Christmas day in the Parker household
one of our popup Christmas trees
We
have had a typical family Christmas Day with Gwen and the cantankerous aunty.
I was teetotal for the majority of the day as l was waiting the departure of
aunty in the evening, when l had to drive her home.
Then l had the opportunity
to try and catch Judith up, she was already anaesthetised and oblivious and
blinded to the two bar humbugs.
Aunty Joyce bar humbug
Saying that, we did manage to get both of them
laughing after lunch when we played a Christmas game.
Must
say everyone enjoyed the goose stuffed with a haggis stuffing flavoured with
brandy and lemon.
Gwen enjoying her game
Goose adapted from Nigel Slaters recipe
Goose for me has far more flavour than turkey and so moist,
plus the potatoes cooked in goose fat are devine.
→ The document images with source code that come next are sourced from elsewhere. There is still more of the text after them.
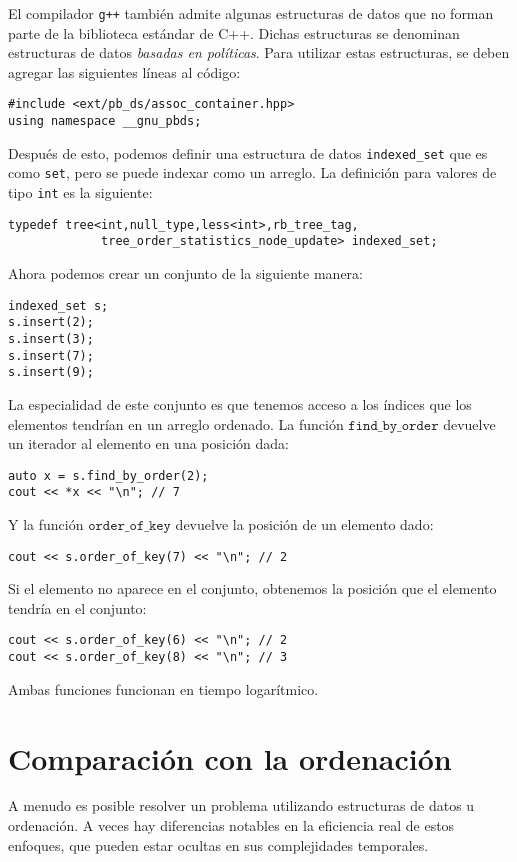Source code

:El compilador \texttt{g++} también admite
algunas estructuras de datos que no forman parte
de la biblioteca estándar de C++.
Dichas estructuras se denominan estructuras de datos \emph{basadas en políticas}.
Para utilizar estas estructuras, se deben
agregar las siguientes líneas al código:
\begin{lstlisting}
#include <ext/pb_ds/assoc_container.hpp>
using namespace __gnu_pbds; 
\end{lstlisting}
Después de esto, podemos definir una estructura de datos \texttt{indexed\_set} que
es como \texttt{set}, pero se puede indexar como un arreglo.
La definición para valores de tipo \texttt{int} es la siguiente:
\begin{lstlisting}
typedef tree<int,null_type,less<int>,rb_tree_tag,
             tree_order_statistics_node_update> indexed_set; 
\end{lstlisting}
Ahora podemos crear un conjunto de la siguiente manera:
\begin{lstlisting}
indexed_set s;
s.insert(2);
s.insert(3);
s.insert(7);
s.insert(9);
\end{lstlisting}
La especialidad de este conjunto es que tenemos acceso a
los índices que los elementos tendrían en un arreglo ordenado.
La función $\texttt{find\_by\_order}$ devuelve
un iterador al elemento en una posición dada:
\begin{lstlisting}
auto x = s.find_by_order(2);
cout << *x << "\n"; // 7
\end{lstlisting}
Y la función $\texttt{order\_of\_key}$
devuelve la posición de un elemento dado:
\begin{lstlisting}
cout << s.order_of_key(7) << "\n"; // 2
\end{lstlisting}
Si el elemento no aparece en el conjunto,
obtenemos la posición que el elemento tendría
en el conjunto:
\begin{lstlisting}
cout << s.order_of_key(6) << "\n"; // 2
cout << s.order_of_key(8) << "\n"; // 3
\end{lstlisting}
Ambas funciones funcionan en tiempo logarítmico.

\section{Comparación con la ordenación}

A menudo es posible resolver un problema
utilizando estructuras de datos u ordenación.
A veces hay diferencias notables
en la eficiencia real de estos enfoques,
que pueden estar ocultas en sus complejidades temporales.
Haggis stuffing makes a perfect side dish.
Ingredients
2 large onions, roughly chopped
a little goose fat or oil
one four portion good quality haggis
40gm/2oz oat flakes
glass of brandy
10g/½oz chopped mint leaves
2 lemons, zest and juice only ( but save the skins)
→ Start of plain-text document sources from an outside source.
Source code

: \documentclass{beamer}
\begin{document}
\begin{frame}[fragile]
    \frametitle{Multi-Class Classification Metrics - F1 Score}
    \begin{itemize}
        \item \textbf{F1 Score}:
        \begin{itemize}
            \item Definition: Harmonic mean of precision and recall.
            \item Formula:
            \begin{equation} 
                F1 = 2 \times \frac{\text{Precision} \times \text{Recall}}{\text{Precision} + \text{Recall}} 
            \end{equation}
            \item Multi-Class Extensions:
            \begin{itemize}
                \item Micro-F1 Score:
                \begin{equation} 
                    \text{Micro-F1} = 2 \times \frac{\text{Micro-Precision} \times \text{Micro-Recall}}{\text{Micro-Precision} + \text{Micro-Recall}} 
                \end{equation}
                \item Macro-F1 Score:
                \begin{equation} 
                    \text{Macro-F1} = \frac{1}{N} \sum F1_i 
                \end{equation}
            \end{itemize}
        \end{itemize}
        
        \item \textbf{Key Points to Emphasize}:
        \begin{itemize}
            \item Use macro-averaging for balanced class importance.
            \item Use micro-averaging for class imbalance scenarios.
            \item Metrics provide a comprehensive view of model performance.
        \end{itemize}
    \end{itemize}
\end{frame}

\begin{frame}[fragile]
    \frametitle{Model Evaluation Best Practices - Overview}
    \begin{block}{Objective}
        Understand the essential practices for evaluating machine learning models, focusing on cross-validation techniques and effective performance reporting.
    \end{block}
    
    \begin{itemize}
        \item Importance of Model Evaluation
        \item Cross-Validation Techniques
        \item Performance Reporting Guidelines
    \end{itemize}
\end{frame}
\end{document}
salt and freshly ground black pepper
6 Maris Piper potatoes, cut for roast potatoes
1 x 5kg/11lb goose
Preparation method
Preheat the oven to 220C/425F/Gas 7.
Remove the haggis and crumble into a bowl.
Fry the onions in a pan with a little oil or goose fat until
lightly browned add to the haggis along with the lemon juice and brandy.
Combine thoroughly by hand and salt and pepper to taste.
Place the goose in a large roasting tin and stuff with the
haggis mixture into the cavity. Add the lemon shells to fill and remaining
space.
Roast the goose for 60 minutes and then reduce the
temperature of the oven to 180C/350F/Gas 4.
Remove the goose from the oven and place the potatoes around
the bird.
Return the goose to the oven and continue cooking for 1-1½
hours, until the skin is dark brown and crisp. Check that it is cooked by
forking into the thigh joint, making sure the juices run clear without any sign
of blood.
Remove the goose from the oven, cover with foil and leave to
rest for 15 minutes before carving. Spoon out the stuffing and roast potatoes
and keep warm in the oven.
Serve with all the Christmas trimmings.As always we eat too much and drink just enough!
Enjoy the rest of Christmas and the New Year. See you when we get back in January.